In an interview on Tuesday, former Israeli Defense Forces (IDF) intelligence head Shlomo Gazit joined the chorus warning against attacking Iran. Gazit agreed with Diskin that attacking Iran would not destroy Iran’s nuclear program, and could even accelerate it, the Jerusalem Post reports:
The public discourse over a strike largely neglected the likelihood that Iran would resume its program after being attacked, Gazit noted.
He said he agreed with Diskin that an Israeli attack would not destroy the program, and could even accelerate it, while enabling Iran to legitimize its efforts diplomatically.
Diskin raised eyebrows last week when he slammed Barak and Netanyahu as “our two messiahs” and charged:
[Israel's leadership] presents a false view to the public on the Iranian bomb, as though acting against Iran would prevent a nuclear bomb. But attacking Iran will encourage them to develop a bomb all the faster.
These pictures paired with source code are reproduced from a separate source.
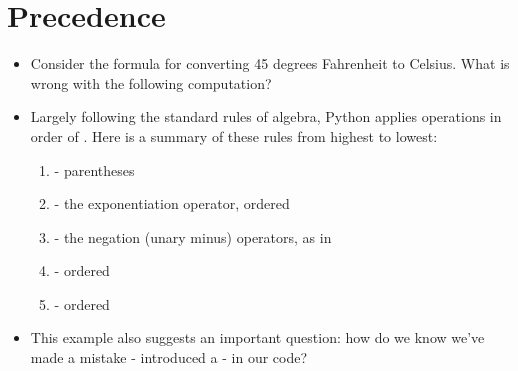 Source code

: \documentclass[letterpaper,10pt,english]{sphinxmanual}
\begin{document}
\section{Precedence}
\label{\detokenize{lecture_notes/lec02_calculator:precedence}}\begin{itemize}
\item {} 
Consider the formula for converting 45 degrees Fahrenheit to
Celsius. What is wrong with the following
computation?

\begin{sphinxVerbatim}[commandchars=\\\{\}]
      
\end{sphinxVerbatim}

\item {} 
Largely following the standard rules of algebra, Python applies
operations in order of .  Here is a
summary of these rules from highest to lowest:
\begin{enumerate}
\def\theenumi{\arabic{enumi}}
\def\labelenumi{\theenumi .}
\makeatletter\def\p@enumii{\p@enumi \theenumi .}\makeatother
\item {} 
\sphinxcode{\sphinxupquote{( )}} - parentheses

\item {} 
\sphinxcode{\sphinxupquote{**}} - the exponentiation operator, ordered 

\item {} 
\sphinxcode{\sphinxupquote{-}} - the negation (unary minus) operators, as in 

\item {} 
\sphinxcode{\sphinxupquote{*, /, //, \%}} - ordered 

\item {} 
\sphinxcode{\sphinxupquote{+, -}} - ordered 

\end{enumerate}

\item {} 
This example also suggests an important question:  how do we know
we’ve made a mistake - introduced a  - in our code?

\end{itemize}
\end{document}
But Gazit urged those who agree with Diskin’s assessment to direct their criticisms to the electorate:
Even if they have messianic considerations, this is not important. They were legally elected through a ballot, and Diskin should direct his claims [against them] to the electorate.
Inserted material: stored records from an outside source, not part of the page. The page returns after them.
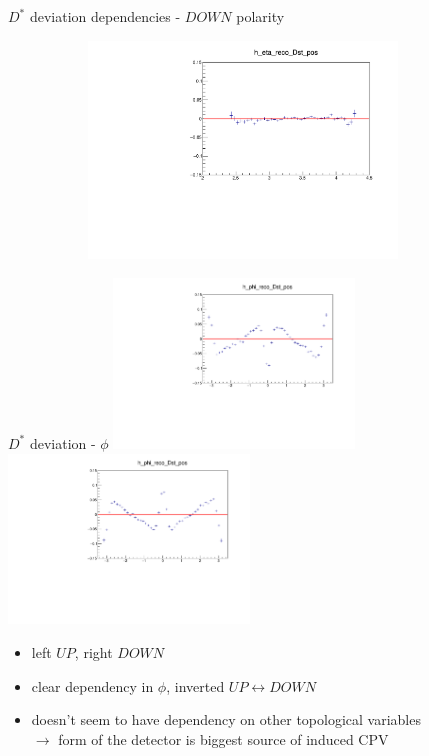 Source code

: \documentclass[11pt]{beamer}
\begin{document}
\begin{frame}{$D^*$ deviation dependencies - $DOWN$ polarity}
\begin{figure}
\begin{subfigure}{0.45\textwidth}
\end{subfigure}
\begin{subfigure}{0.45\textwidth}
\includegraphics[width=0.9\textwidth]{down_pdf/deviation/h_eta_reco_Dst_pos_dev.pdf}
\end{subfigure}
\end{figure}
\end{frame}
\begin{frame}{$D^*$ deviation - $\phi$}
\centering
\includegraphics[width=0.48\textwidth]{up_pdf/deviation/h_phi_reco_Dst_pos_dev.pdf}
\includegraphics[width=0.48\textwidth]{down_pdf/deviation/h_phi_reco_Dst_pos_dev.pdf}
\begin{itemize}
\item left $UP$, right $DOWN$
\item clear dependency in $\phi$, inverted $UP\leftrightarrow DOWN$
\item doesn't seem to have dependency on other topological variables\\
$\rightarrow$ form of the detector is biggest source of induced CPV
\end{itemize}
\end{frame}
\end{document}
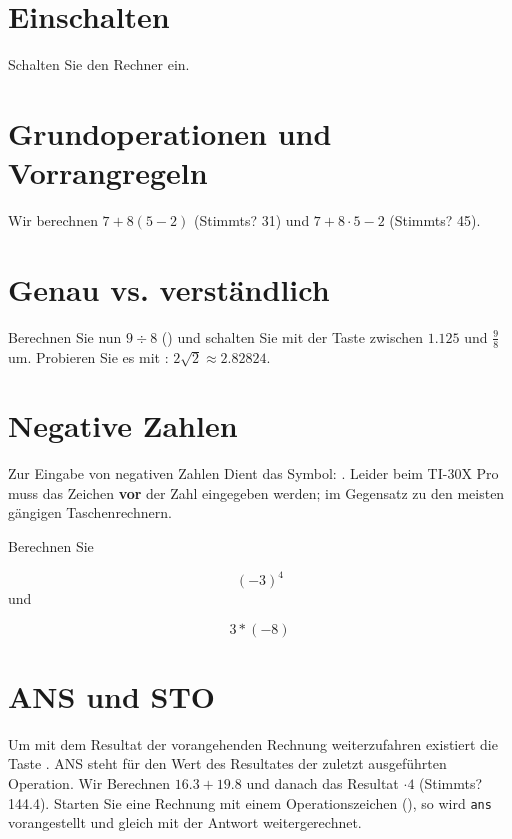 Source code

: 

\renewcommand{\metaHeaderLine}{Arbeitsblatt}
\renewcommand{\arbeitsblattTitel}{Taschenrechner TI-30 Pro MathPrint
--- Einführung}

\arbeitsblattHeader{}

\section{Einschalten}
Schalten Sie den Rechner ein. 


\section{Grundoperationen und Vorrangregeln}
Wir berechnen $7 + 8(5-2)$  (Stimmts? 31) und $7 + 8\cdot 5 - 2$ (Stimmts? 45).

\section{Genau vs. verständlich}
Berechnen Sie nun $9 \div 8$ () und schalten Sie mit der
Taste  zwischen $1.125$ und $\frac{9}{8}$ um.
Probieren Sie es mit    :
$2\sqrt{2} \approx 2.82824$. 

\section{Negative Zahlen}
Zur Eingabe von negativen Zahlen Dient das
Symbol: . Leider beim TI-30X Pro muss das
Zeichen \textbf{vor} der Zahl eingegeben werden; im Gegensatz zu den
meisten gängigen Taschenrechnern.

Berechnen Sie

$$(-3)^4$$
und

$$3* (-8)$$

\section{ANS und STO}
Um mit dem Resultat der vorangehenden Rechnung weiterzufahren
existiert die Taste  . ANS steht für den Wert des
Resultates der zuletzt ausgeführten Operation. Wir Berechnen $16.3 +
19.8$ und danach das Resultat $\cdot4$ (Stimmts? 144.4). Starten Sie
eine Rechnung mit einem Operationszeichen (\zB {}), so
wird \texttt{ans} vorangestellt und gleich mit der Antwort weitergerechnet.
In New York on Friday, former Mossad Chief Meir Dagan backed up Diskin’s criticisms, telling the Jerusalem Post that Diskin was speaking his “internal truth” and characterized him as a good friend and serious person.
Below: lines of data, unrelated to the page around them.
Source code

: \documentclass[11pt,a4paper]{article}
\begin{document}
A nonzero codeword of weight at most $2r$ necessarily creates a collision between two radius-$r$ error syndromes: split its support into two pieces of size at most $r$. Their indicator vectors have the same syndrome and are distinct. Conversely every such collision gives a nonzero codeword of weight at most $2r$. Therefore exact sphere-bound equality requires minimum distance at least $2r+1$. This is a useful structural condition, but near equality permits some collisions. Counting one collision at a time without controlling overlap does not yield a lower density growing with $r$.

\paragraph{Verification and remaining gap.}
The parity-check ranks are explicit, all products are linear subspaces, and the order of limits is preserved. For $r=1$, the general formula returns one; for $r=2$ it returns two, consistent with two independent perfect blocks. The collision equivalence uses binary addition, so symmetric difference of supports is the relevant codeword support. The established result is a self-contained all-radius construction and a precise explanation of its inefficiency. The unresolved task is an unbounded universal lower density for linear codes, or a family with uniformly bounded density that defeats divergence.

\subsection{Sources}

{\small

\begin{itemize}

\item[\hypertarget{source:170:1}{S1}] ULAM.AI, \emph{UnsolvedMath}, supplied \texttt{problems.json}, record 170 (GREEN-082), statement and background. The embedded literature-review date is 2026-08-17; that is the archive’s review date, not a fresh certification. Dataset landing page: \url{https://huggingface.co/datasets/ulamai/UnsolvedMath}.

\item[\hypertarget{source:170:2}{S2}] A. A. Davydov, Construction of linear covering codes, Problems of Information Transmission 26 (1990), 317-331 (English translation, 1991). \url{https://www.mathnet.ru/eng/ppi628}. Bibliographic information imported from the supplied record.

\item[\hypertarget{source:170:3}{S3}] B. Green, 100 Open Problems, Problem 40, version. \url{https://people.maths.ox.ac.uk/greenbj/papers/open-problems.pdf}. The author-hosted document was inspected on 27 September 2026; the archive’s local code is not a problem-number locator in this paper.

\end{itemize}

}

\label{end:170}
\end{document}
Sources “close to the prime minister” told the Jerusalem Post that Diskin’s attacks were “irresponsible” and “motivated by personal frustration that he wasn’t chosen to lead the Mossad.” But another former head of Israel’s internal security service, and current member of the Knesset, Yoel Hasson, was reported by the Jerusalem Post as warning that Netanyahu should be concerned about the criticms he is facing from former heads of the security establishment, such as Diskin, Dagan and Gabi Ashkenazi.
While a potential Iranian nuclear weapon is widely considered a threat to both the security of the U.S. and its allies in the region, as well as the nuclear non-proliferation regime, those estimates give the West time to pursue a dual-track approach of pressure and diplomacy to resolve the crisis. Like their Israeli counterparts, American officials including President Obama vow to keep “all options on the table” to deal with the Iranian nuclear program, but questions about the efficacy and consequences of a strike have led U.S. officials to declare that diplomacy is the “best and most permanent way” to resolve the West’s crisis with Iran.